• _TASK DIRECTIONS_: The response is to be the full listing, set down exactly.

• _RECORDS PROVIDED_:

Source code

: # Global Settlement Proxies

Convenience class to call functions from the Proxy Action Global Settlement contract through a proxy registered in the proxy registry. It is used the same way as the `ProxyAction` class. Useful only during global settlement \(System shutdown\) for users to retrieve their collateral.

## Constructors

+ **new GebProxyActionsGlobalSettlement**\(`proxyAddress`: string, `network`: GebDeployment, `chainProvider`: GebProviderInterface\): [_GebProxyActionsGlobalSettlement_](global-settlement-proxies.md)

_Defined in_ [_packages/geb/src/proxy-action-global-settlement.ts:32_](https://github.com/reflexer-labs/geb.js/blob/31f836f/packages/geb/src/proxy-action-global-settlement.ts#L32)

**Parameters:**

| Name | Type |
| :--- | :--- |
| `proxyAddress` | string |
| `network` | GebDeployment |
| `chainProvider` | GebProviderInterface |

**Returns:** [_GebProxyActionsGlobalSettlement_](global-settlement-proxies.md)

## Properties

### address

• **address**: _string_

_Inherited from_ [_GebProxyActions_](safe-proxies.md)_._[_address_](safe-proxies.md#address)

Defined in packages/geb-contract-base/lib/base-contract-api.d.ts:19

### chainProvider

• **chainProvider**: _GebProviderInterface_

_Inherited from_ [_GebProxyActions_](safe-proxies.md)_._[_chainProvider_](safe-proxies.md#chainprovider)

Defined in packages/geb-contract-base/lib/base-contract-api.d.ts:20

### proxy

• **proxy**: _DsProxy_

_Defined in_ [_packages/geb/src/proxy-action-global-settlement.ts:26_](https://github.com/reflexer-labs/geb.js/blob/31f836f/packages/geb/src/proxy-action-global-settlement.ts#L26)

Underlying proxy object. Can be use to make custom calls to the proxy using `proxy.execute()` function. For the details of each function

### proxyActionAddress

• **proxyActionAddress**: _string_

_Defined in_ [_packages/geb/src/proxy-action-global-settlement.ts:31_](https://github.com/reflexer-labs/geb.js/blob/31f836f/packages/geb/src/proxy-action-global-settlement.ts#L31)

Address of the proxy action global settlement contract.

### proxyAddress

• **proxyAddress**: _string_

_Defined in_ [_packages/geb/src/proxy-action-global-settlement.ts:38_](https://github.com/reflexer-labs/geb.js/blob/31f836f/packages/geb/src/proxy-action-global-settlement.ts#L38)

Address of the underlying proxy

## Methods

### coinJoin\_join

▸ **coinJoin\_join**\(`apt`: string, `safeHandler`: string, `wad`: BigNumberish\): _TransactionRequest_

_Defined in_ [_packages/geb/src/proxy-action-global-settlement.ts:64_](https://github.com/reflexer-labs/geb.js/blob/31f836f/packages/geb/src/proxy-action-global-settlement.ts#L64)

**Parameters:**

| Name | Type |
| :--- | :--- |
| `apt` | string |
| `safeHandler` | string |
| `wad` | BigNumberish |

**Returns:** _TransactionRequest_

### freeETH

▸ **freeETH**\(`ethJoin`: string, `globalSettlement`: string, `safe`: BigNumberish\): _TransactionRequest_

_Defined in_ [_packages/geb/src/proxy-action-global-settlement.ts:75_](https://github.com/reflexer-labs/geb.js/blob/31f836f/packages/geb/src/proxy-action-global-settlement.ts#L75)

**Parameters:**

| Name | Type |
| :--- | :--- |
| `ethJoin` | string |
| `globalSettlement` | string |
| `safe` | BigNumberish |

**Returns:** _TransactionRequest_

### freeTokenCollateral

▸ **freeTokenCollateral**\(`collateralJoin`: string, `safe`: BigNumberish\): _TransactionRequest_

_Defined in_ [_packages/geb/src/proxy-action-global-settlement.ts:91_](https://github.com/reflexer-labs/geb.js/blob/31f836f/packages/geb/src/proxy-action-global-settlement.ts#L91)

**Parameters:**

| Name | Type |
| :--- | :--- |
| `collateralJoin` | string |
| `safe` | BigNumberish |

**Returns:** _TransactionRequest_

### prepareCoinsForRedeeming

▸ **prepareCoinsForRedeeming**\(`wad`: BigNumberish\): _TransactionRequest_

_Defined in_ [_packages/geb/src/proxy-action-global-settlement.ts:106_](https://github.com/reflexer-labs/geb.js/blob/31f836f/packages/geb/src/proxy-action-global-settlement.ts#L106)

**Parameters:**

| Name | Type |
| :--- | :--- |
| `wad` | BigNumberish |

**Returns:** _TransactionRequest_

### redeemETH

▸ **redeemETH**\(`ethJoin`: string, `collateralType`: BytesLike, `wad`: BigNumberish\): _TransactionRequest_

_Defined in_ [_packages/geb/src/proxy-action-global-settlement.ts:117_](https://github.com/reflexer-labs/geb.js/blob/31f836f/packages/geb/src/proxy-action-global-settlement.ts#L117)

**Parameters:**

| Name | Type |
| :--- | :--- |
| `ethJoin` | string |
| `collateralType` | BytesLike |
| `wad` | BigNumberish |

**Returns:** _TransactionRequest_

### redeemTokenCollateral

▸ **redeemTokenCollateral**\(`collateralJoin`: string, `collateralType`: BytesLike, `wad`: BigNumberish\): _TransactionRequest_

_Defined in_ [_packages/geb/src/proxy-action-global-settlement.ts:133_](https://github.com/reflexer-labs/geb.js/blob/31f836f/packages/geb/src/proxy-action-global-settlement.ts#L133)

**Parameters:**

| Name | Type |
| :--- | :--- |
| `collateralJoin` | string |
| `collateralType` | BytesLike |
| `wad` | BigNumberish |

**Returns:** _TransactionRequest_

• _OUTPUT OF THE EXERCISE_:
Source code

: # Global Settlement Proxies

Convenience class to call functions from the Proxy Action Global Settlement contract through a proxy registered in the proxy registry. It is used the same way as the `ProxyAction` class. Useful only during global settlement \(System shutdown\) for users to retrieve their collateral.

## Constructors

+ **new GebProxyActionsGlobalSettlement**\(`proxyAddress`: string, `network`: GebDeployment, `chainProvider`: GebProviderInterface\): [_GebProxyActionsGlobalSettlement_](global-settlement-proxies.md)

_Defined in_ [_packages/geb/src/proxy-action-global-settlement.ts:32_](https://github.com/reflexer-labs/geb.js/blob/31f836f/packages/geb/src/proxy-action-global-settlement.ts#L32)

**Parameters:**

| Name | Type |
| :--- | :--- |
| `proxyAddress` | string |
| `network` | GebDeployment |
| `chainProvider` | GebProviderInterface |

**Returns:** [_GebProxyActionsGlobalSettlement_](global-settlement-proxies.md)

## Properties

### address

• **address**: _string_

_Inherited from_ [_GebProxyActions_](safe-proxies.md)_._[_address_](safe-proxies.md#address)

Defined in packages/geb-contract-base/lib/base-contract-api.d.ts:19

### chainProvider

• **chainProvider**: _GebProviderInterface_

_Inherited from_ [_GebProxyActions_](safe-proxies.md)_._[_chainProvider_](safe-proxies.md#chainprovider)

Defined in packages/geb-contract-base/lib/base-contract-api.d.ts:20

### proxy

• **proxy**: _DsProxy_

_Defined in_ [_packages/geb/src/proxy-action-global-settlement.ts:26_](https://github.com/reflexer-labs/geb.js/blob/31f836f/packages/geb/src/proxy-action-global-settlement.ts#L26)

Underlying proxy object. Can be use to make custom calls to the proxy using `proxy.execute()` function. For the details of each function

### proxyActionAddress

• **proxyActionAddress**: _string_

_Defined in_ [_packages/geb/src/proxy-action-global-settlement.ts:31_](https://github.com/reflexer-labs/geb.js/blob/31f836f/packages/geb/src/proxy-action-global-settlement.ts#L31)

Address of the proxy action global settlement contract.

### proxyAddress

• **proxyAddress**: _string_

_Defined in_ [_packages/geb/src/proxy-action-global-settlement.ts:38_](https://github.com/reflexer-labs/geb.js/blob/31f836f/packages/geb/src/proxy-action-global-settlement.ts#L38)

Address of the underlying proxy

## Methods

### coinJoin\_join

▸ **coinJoin\_join**\(`apt`: string, `safeHandler`: string, `wad`: BigNumberish\): _TransactionRequest_

_Defined in_ [_packages/geb/src/proxy-action-global-settlement.ts:64_](https://github.com/reflexer-labs/geb.js/blob/31f836f/packages/geb/src/proxy-action-global-settlement.ts#L64)

**Parameters:**

| Name | Type |
| :--- | :--- |
| `apt` | string |
| `safeHandler` | string |
| `wad` | BigNumberish |

**Returns:** _TransactionRequest_

### freeETH

▸ **freeETH**\(`ethJoin`: string, `globalSettlement`: string, `safe`: BigNumberish\): _TransactionRequest_

_Defined in_ [_packages/geb/src/proxy-action-global-settlement.ts:75_](https://github.com/reflexer-labs/geb.js/blob/31f836f/packages/geb/src/proxy-action-global-settlement.ts#L75)

**Parameters:**

| Name | Type |
| :--- | :--- |
| `ethJoin` | string |
| `globalSettlement` | string |
| `safe` | BigNumberish |

**Returns:** _TransactionRequest_

### freeTokenCollateral

▸ **freeTokenCollateral**\(`collateralJoin`: string, `safe`: BigNumberish\): _TransactionRequest_

_Defined in_ [_packages/geb/src/proxy-action-global-settlement.ts:91_](https://github.com/reflexer-labs/geb.js/blob/31f836f/packages/geb/src/proxy-action-global-settlement.ts#L91)

**Parameters:**

| Name | Type |
| :--- | :--- |
| `collateralJoin` | string |
| `safe` | BigNumberish |

**Returns:** _TransactionRequest_

### prepareCoinsForRedeeming

▸ **prepareCoinsForRedeeming**\(`wad`: BigNumberish\): _TransactionRequest_

_Defined in_ [_packages/geb/src/proxy-action-global-settlement.ts:106_](https://github.com/reflexer-labs/geb.js/blob/31f836f/packages/geb/src/proxy-action-global-settlement.ts#L106)

**Parameters:**

| Name | Type |
| :--- | :--- |
| `wad` | BigNumberish |

**Returns:** _TransactionRequest_

### redeemETH

▸ **redeemETH**\(`ethJoin`: string, `collateralType`: BytesLike, `wad`: BigNumberish\): _TransactionRequest_

_Defined in_ [_packages/geb/src/proxy-action-global-settlement.ts:117_](https://github.com/reflexer-labs/geb.js/blob/31f836f/packages/geb/src/proxy-action-global-settlement.ts#L117)

**Parameters:**

| Name | Type |
| :--- | :--- |
| `ethJoin` | string |
| `collateralType` | BytesLike |
| `wad` | BigNumberish |

**Returns:** _TransactionRequest_

### redeemTokenCollateral

▸ **redeemTokenCollateral**\(`collateralJoin`: string, `collateralType`: BytesLike, `wad`: BigNumberish\): _TransactionRequest_

_Defined in_ [_packages/geb/src/proxy-action-global-settlement.ts:133_](https://github.com/reflexer-labs/geb.js/blob/31f836f/packages/geb/src/proxy-action-global-settlement.ts#L133)

**Parameters:**

| Name | Type |
| :--- | :--- |
| `collateralJoin` | string |
| `collateralType` | BytesLike |
| `wad` | BigNumberish |

**Returns:** _TransactionRequest_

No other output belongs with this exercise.